A new cabinet reshuffle took place under the de facto government of Gabriel Terra in 1936, organizing the Ministry of Industry and Labor and the Ministry of Public Instruction and Social Welfare. After the constitutional reform produced in March 1967, the Ministry of Labor was created, the first holder of the position was Enrique Vescovi, while Héctor Hugo Barbagelata was the first undersecretary.

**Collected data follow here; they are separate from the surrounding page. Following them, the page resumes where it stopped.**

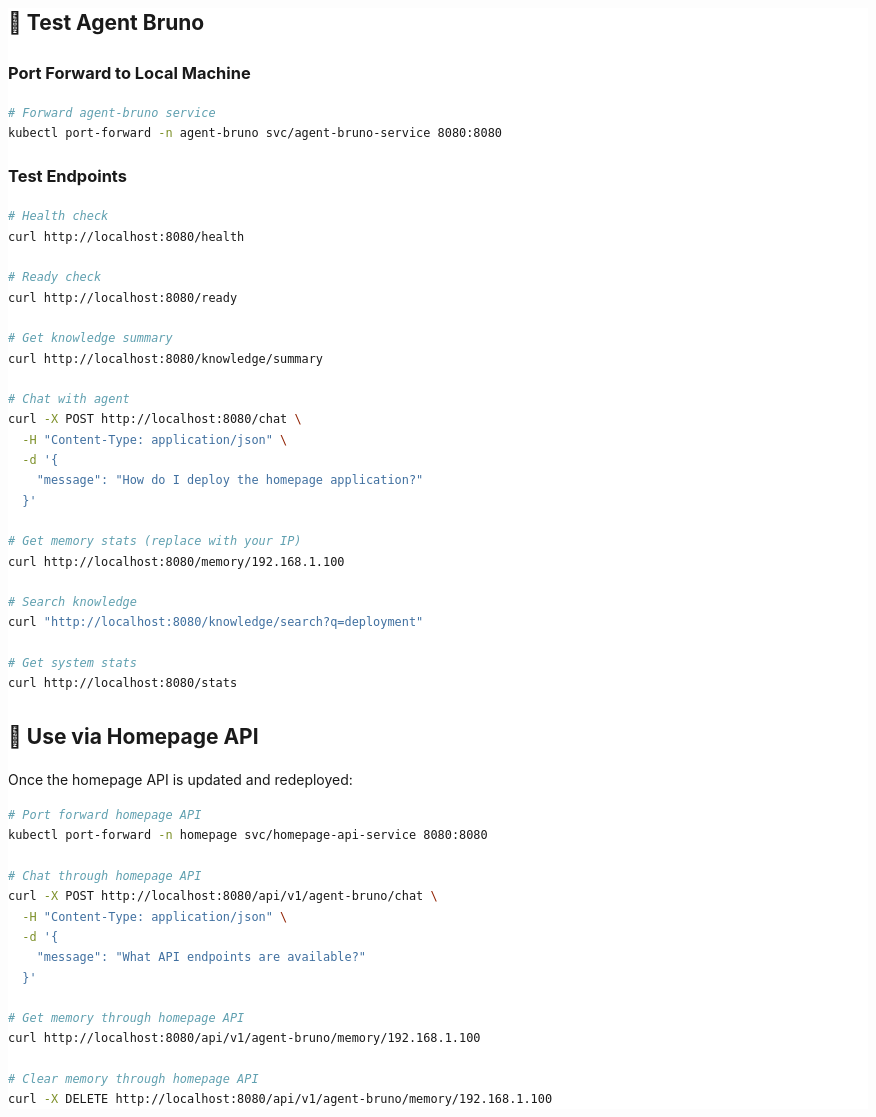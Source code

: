 ## 🧪 Test Agent Bruno

### Port Forward to Local Machine

```bash
# Forward agent-bruno service
kubectl port-forward -n agent-bruno svc/agent-bruno-service 8080:8080
```

### Test Endpoints

```bash
# Health check
curl http://localhost:8080/health

# Ready check
curl http://localhost:8080/ready

# Get knowledge summary
curl http://localhost:8080/knowledge/summary

# Chat with agent
curl -X POST http://localhost:8080/chat \
  -H "Content-Type: application/json" \
  -d '{
    "message": "How do I deploy the homepage application?"
  }'

# Get memory stats (replace with your IP)
curl http://localhost:8080/memory/192.168.1.100

# Search knowledge
curl "http://localhost:8080/knowledge/search?q=deployment"

# Get system stats
curl http://localhost:8080/stats
```

## 🔌 Use via Homepage API

Once the homepage API is updated and redeployed:

```bash
# Port forward homepage API
kubectl port-forward -n homepage svc/homepage-api-service 8080:8080

# Chat through homepage API
curl -X POST http://localhost:8080/api/v1/agent-bruno/chat \
  -H "Content-Type: application/json" \
  -d '{
    "message": "What API endpoints are available?"
  }'

# Get memory through homepage API
curl http://localhost:8080/api/v1/agent-bruno/memory/192.168.1.100

# Clear memory through homepage API
curl -X DELETE http://localhost:8080/api/v1/agent-bruno/memory/192.168.1.100
```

In a final ministerial adjustment in 1974, it generates, from these two departments, the Ministry of Industry and Commerce, Ministry of Culture and Ministry of Labor and Social Welfare.

== List of ministers ==

List of ministers of labor and social affairs of Uruguay since 1935:

Ministers of Public Instruction and Social Provision
| Minister | Period |
| Martín R. Echegoyen | 1935–1936 |
| Eduardo Víctor Haedo | 1936–1938 |
| Toribio Olaso | 1939–1941 |
| Cyro Giambruno | 1941–1943 |
| Luis Mattiauda | 1943–1946 |
| Juan Carbajal Victorica | 1946–1947 |
| Francisco Forteza | 1947–1948 |
| Oscar Secco Ellauri | 1948–1951 |
| Eduardo Blanco Acevedo | 1951–1952 |
| Justino Zavala Muniz | 1952–1955 |
| Renán Rodríguez | 1955–1956 |
| Clemente Ruggia | 1956–1959 |
| Eduardo Pons Etcheverry | 1959–1963 |
| Juan E. Pivel Devoto | 1963–1967 |

Ministers of Industry and Work
| Minister | Period |
| Zoilo Saldias | 1935–1938 |
| Abalcazar García | 1938–1939 |
| Gervasio A. Posadas Belgrano | 1939–1941 |
| Julio Cesar Canessa | 1941–1943 |
| Javier Mendivil | 1943–1945 |
| Rafael Schiaffino | 1945–1946 |
| Hector Álvarez Cina | 1946–1947 |
| Alberto Fermín Zubiría | 1947–1948 |
| Fernando Fariña | 1948–1949 |
| Santiago I. Rompani | 1950–1951 |
| Jose G. Lissidini | 1951–1952 |
| Héctor Grauert | 1952–1955 |
| Carlos B. Moreno | 1955–1956 |
| Fermín Sorhueta | 1956–1957 |
| Héctor Grauert | 1957–1959 |
| Enrique Erro | 1959–1960 |
| Ángel María Gianola | 1960–1963 |
| Walter Santoro | 1963–1964 |
| Francisco Mario Ubillos | 1964–1967 |

Labor and Social Affairs
| Minister | Party | Period |
| Enrique Véscovi | Colorado Party | 1967 |
| Guzmán Acosta y Lara | Colorado Party | 1967 |
| Manuel Flores Mora | Colorado Party | 1968 |
| Julio César Espínola | Colorado Party | 1968–1969 |
| Pedro Cersósimo | Colorado Party | 1969 |
| Jorge Sapelli | Colorado Party | 1969–1972 |
| Julio Amorín Larrañaga | Colorado Party | 1972 |
| Carlos Abdala | National Party | 1972–1973 |
| Marcial Bugallo | National Party | 1973–1974 |
| José Etcheverry Stirling | Without Known Affiliation | 1974–1979 |
| Carlos Maeso | Without Known Affiliation | 1979–1982 |
| Luis Crisci | Without Known Affiliation | 1982–1983 |
| Néstor Bolentini | Unión Patriótica (Uruguay) | 1983–1984 |
| Ramón Malvasio | Without Known Affiliation | 1984–1985 |
| Hugo Fernández Faingold | Colorado Party | 1985–1989 |
| Luis Brezzo | Colorado Party | 1989–1990 |
| Carlos Cat | National Party | 1990–1991 |
| Álvaro Carbone | National Party | 1991–1993 |
| Ricardo Reilly Salaverry | National Party | 1993–1995 |
| Ana Lía Piñeyrúa | National Party | 1995–1999 |
| Juan Ignacio Mangado | Colorado Party | 1999–2000 |
| Álvaro Alonso | National Party | 2000–2002 |
| Santiago Pérez del Castillo | Colorado Party | 2002–2005 |
| Eduardo Bonomi | Broad Front | 2005–2009 |
| Julio Baraibar | Colorado Party | 2009–2010 |
| Eduardo Brenta | Broad Front | 2010–2015 |
| Ernesto Murro | Broad Front | 2015–2020 |
| Pablo Mieres | Independent Party – Coalición Multicolor | 2020 – 2024 |
| Mario Arizti | National Party – Coalición Multicolor | 2024 – 2025 |
| Juan Castillo | Broad Front | 2025 – Incumbent |

¹ Ministers of the Military-Civic government (1973–1985).